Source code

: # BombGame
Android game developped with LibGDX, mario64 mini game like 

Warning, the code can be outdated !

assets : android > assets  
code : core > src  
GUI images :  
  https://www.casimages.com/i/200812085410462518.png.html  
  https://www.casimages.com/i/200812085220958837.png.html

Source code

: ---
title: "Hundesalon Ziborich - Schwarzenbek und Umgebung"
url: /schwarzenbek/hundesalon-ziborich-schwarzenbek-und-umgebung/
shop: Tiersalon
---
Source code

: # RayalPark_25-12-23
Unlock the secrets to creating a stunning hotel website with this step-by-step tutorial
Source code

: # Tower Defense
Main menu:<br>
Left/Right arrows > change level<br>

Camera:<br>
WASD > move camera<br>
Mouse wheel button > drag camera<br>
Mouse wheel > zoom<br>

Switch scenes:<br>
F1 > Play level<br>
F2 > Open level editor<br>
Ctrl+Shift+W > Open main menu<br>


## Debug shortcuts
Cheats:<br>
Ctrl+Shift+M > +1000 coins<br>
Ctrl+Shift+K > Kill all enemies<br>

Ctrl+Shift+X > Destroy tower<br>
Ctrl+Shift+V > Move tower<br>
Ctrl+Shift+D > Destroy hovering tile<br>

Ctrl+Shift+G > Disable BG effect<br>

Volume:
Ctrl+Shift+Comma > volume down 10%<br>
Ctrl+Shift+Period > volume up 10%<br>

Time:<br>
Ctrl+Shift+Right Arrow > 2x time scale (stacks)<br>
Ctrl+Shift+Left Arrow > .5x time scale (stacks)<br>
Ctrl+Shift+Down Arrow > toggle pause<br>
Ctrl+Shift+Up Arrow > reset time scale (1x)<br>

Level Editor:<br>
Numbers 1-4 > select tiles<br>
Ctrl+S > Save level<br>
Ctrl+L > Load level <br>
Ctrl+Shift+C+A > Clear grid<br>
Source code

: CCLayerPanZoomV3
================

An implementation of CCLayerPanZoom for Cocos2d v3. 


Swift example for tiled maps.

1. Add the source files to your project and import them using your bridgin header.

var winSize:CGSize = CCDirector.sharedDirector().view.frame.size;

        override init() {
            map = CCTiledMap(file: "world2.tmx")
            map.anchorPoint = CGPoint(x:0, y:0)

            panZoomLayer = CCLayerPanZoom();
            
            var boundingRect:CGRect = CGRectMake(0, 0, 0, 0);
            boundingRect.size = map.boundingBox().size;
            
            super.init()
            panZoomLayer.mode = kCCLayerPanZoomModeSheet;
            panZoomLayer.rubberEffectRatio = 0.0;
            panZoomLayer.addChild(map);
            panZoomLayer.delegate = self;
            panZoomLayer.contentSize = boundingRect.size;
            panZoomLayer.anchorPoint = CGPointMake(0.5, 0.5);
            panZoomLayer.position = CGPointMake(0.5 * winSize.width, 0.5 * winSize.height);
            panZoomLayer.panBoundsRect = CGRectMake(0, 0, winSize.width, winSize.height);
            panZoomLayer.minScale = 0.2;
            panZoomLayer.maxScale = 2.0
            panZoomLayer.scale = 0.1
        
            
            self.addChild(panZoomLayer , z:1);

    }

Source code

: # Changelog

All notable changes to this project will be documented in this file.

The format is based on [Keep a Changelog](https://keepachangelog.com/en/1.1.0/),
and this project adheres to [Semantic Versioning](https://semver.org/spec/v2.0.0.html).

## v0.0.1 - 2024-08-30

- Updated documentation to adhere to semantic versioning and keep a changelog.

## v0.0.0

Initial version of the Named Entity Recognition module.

▬▬▬▬▬▬▬▬▬▬

§ **Required action**: A word-for-word transcription of all the data is needed.

§ **Completed task**:
Source code

: # BombGame
Android game developped with LibGDX, mario64 mini game like 

Warning, the code can be outdated !

assets : android > assets  
code : core > src  
GUI images :  
  https://www.casimages.com/i/200812085410462518.png.html  
  https://www.casimages.com/i/200812085220958837.png.html

Source code

: ---
title: "Hundesalon Ziborich - Schwarzenbek und Umgebung"
url: /schwarzenbek/hundesalon-ziborich-schwarzenbek-und-umgebung/
shop: Tiersalon
---
Source code

: # RayalPark_25-12-23
Unlock the secrets to creating a stunning hotel website with this step-by-step tutorial
Source code

: # Tower Defense
Main menu:<br>
Left/Right arrows > change level<br>

Camera:<br>
WASD > move camera<br>
Mouse wheel button > drag camera<br>
Mouse wheel > zoom<br>

Switch scenes:<br>
F1 > Play level<br>
F2 > Open level editor<br>
Ctrl+Shift+W > Open main menu<br>


## Debug shortcuts
Cheats:<br>
Ctrl+Shift+M > +1000 coins<br>
Ctrl+Shift+K > Kill all enemies<br>

Ctrl+Shift+X > Destroy tower<br>
Ctrl+Shift+V > Move tower<br>
Ctrl+Shift+D > Destroy hovering tile<br>

Ctrl+Shift+G > Disable BG effect<br>

Volume:
Ctrl+Shift+Comma > volume down 10%<br>
Ctrl+Shift+Period > volume up 10%<br>

Time:<br>
Ctrl+Shift+Right Arrow > 2x time scale (stacks)<br>
Ctrl+Shift+Left Arrow > .5x time scale (stacks)<br>
Ctrl+Shift+Down Arrow > toggle pause<br>
Ctrl+Shift+Up Arrow > reset time scale (1x)<br>

Level Editor:<br>
Numbers 1-4 > select tiles<br>
Ctrl+S > Save level<br>
Ctrl+L > Load level <br>
Ctrl+Shift+C+A > Clear grid<br>
Source code

: CCLayerPanZoomV3
================

An implementation of CCLayerPanZoom for Cocos2d v3. 


Swift example for tiled maps.

1. Add the source files to your project and import them using your bridgin header.

var winSize:CGSize = CCDirector.sharedDirector().view.frame.size;

        override init() {
            map = CCTiledMap(file: "world2.tmx")
            map.anchorPoint = CGPoint(x:0, y:0)

            panZoomLayer = CCLayerPanZoom();
            
            var boundingRect:CGRect = CGRectMake(0, 0, 0, 0);
            boundingRect.size = map.boundingBox().size;
            
            super.init()
            panZoomLayer.mode = kCCLayerPanZoomModeSheet;
            panZoomLayer.rubberEffectRatio = 0.0;
            panZoomLayer.addChild(map);
            panZoomLayer.delegate = self;
            panZoomLayer.contentSize = boundingRect.size;
            panZoomLayer.anchorPoint = CGPointMake(0.5, 0.5);
            panZoomLayer.position = CGPointMake(0.5 * winSize.width, 0.5 * winSize.height);
            panZoomLayer.panBoundsRect = CGRectMake(0, 0, winSize.width, winSize.height);
            panZoomLayer.minScale = 0.2;
            panZoomLayer.maxScale = 2.0
            panZoomLayer.scale = 0.1
        
            
            self.addChild(panZoomLayer , z:1);

    }

Source code

: # Changelog

All notable changes to this project will be documented in this file.

The format is based on [Keep a Changelog](https://keepachangelog.com/en/1.1.0/),
and this project adheres to [Semantic Versioning](https://semver.org/spec/v2.0.0.html).

## v0.0.1 - 2024-08-30

- Updated documentation to adhere to semantic versioning and keep a changelog.

## v0.0.0

Initial version of the Named Entity Recognition module.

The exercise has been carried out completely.